The FCC should expand Lifeline Assistance and Link-Up America to make broadband more affordable for low-income households.

  • The FCC and states should require eligible telecommunications carriers (ETCs) to permit Lifeline customers to apply Lifeline discounts to any service or package that includes basic voice service.
  • The FCC should integrate the expanded Lifeline and Link-Up programs with other state and local e-government efforts.
  • The FCC should facilitate pilot programs that will produce actionable information to implement the most efficient and effective long-term broadband support mechanism.

The National Broadband Plan also includes a set of principles for all stakeholders when addressing broadband adoption issues:

Improving broadband adoption includes financial support, training, and a realization of how Internet use can improve one’s life
  • Focus on the barriers to adoption. Successful efforts address multiple barriers to adoption simultaneously. They combine financial support with applications and training that make broadband connectivity more relevant for non-adopters. Relevance, in turn, boosts the technology’s perceived value and affordability.
  • Focus on broadband in the home. While libraries and other public places are important points of free access that help people use online applications, home access is critical to maximizing utilization.
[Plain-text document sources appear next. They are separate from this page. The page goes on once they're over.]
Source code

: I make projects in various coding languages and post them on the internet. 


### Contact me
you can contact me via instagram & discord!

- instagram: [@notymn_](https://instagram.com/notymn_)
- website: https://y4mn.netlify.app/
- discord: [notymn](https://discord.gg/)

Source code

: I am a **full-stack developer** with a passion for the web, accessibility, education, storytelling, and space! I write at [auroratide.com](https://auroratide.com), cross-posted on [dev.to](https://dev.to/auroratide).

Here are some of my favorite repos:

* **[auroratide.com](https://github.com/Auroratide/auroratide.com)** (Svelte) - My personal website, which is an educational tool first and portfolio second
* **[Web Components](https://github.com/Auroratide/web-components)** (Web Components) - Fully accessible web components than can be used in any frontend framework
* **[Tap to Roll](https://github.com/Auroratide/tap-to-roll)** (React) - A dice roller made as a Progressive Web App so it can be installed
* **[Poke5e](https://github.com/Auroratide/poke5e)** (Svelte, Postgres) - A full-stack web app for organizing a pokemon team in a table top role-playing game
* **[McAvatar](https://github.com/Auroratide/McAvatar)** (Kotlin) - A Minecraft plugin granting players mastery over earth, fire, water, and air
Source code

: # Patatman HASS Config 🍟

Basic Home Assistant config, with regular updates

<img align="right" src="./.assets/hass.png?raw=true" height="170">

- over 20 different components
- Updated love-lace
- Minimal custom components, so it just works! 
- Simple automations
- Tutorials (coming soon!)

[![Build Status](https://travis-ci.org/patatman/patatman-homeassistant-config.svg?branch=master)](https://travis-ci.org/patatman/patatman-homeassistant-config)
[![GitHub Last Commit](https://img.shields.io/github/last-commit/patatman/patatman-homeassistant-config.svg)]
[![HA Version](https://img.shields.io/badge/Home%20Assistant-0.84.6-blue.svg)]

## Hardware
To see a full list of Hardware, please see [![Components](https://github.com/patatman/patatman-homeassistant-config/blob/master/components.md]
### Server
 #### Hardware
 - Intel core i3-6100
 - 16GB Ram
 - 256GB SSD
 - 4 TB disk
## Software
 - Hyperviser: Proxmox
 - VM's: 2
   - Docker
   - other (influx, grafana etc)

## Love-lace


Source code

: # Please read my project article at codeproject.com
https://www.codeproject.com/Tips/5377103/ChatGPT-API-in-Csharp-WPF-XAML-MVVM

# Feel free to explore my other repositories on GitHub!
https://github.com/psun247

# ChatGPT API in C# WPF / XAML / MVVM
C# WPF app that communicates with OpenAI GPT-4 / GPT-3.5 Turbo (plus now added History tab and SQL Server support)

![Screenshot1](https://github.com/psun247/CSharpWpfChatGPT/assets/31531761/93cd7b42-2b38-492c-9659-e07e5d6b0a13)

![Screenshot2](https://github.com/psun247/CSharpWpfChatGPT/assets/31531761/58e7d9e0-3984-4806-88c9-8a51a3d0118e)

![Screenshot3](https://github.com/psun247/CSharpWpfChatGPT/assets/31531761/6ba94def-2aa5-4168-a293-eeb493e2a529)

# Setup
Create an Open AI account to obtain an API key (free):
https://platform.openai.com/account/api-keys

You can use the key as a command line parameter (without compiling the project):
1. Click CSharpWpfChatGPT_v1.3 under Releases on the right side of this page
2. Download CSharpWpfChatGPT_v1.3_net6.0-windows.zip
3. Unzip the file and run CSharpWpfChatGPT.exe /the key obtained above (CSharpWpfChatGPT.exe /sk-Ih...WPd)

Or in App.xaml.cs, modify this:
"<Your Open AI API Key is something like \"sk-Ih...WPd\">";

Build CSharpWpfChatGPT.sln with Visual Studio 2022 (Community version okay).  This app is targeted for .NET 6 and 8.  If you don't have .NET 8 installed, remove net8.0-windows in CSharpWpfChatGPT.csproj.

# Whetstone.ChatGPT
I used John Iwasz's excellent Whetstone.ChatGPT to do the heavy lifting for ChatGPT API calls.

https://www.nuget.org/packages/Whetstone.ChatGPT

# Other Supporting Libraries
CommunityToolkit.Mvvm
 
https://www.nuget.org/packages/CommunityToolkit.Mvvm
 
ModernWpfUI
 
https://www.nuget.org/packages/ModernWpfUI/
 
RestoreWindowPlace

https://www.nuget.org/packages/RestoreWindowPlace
Broadband home access can also help rural, low-income, minority and other communities overcome other persistent socioeconomic or geographic disparities.
  • Promote connectivity across an entire community. New users adopt broadband to stay in touch with others. In addition, people are more likely to adopt and use broadband if the people they care about are online and if they see how broadband can improve their quality of life in key areas such as education, health care and employment.
  • Promote broadband utilization. Promoting access and adoption are necessary steps, but utilization is the goal. People must be able to use broadband to efficiently find information or use applications to improve their lives. A connection is just the beginning.
  • Plan for changes in technology. Adoption programs have to evolve with technology. Both the trainers and the equipment they use to serve non-adopters must employ up-to-date technology and applications.
  • Measure and adjust. Measurement and evaluation are critical to success because they allow programs to make adjustments on an ongoing basis.
  • Form partnerships across stakeholder groups. Promoting adoption requires federal commitment, state, local and Tribal action, industry partnership and support from non-profits and philanthropic organizations. Sustainable broadband adoption and use will require efforts from all partners.

In 2012, while reforming the Lifeline program to eliminate waste, fraud, and abuse, the FCC also began a modernization of the program to address low income consumers’ broadband needs:

  • Adopting an express goal for the program of ensuring availability of broadband for all low-income Americans.
  • Establishing a Broadband Adoption Pilot Program to test and determine how Lifeline can best be used to increase broadband adoption among Lifeline-eligible consumers. In December of 2012, the FCC selected 14 pilot projects, spanning 21 states and Puerto Rico. The pilots ended in November of 2014, and the FCC is expected to issue a report on the projects in 2015.
  • Allowing Lifeline support for bundled services plans combining voice and broadband or packages including optional calling features.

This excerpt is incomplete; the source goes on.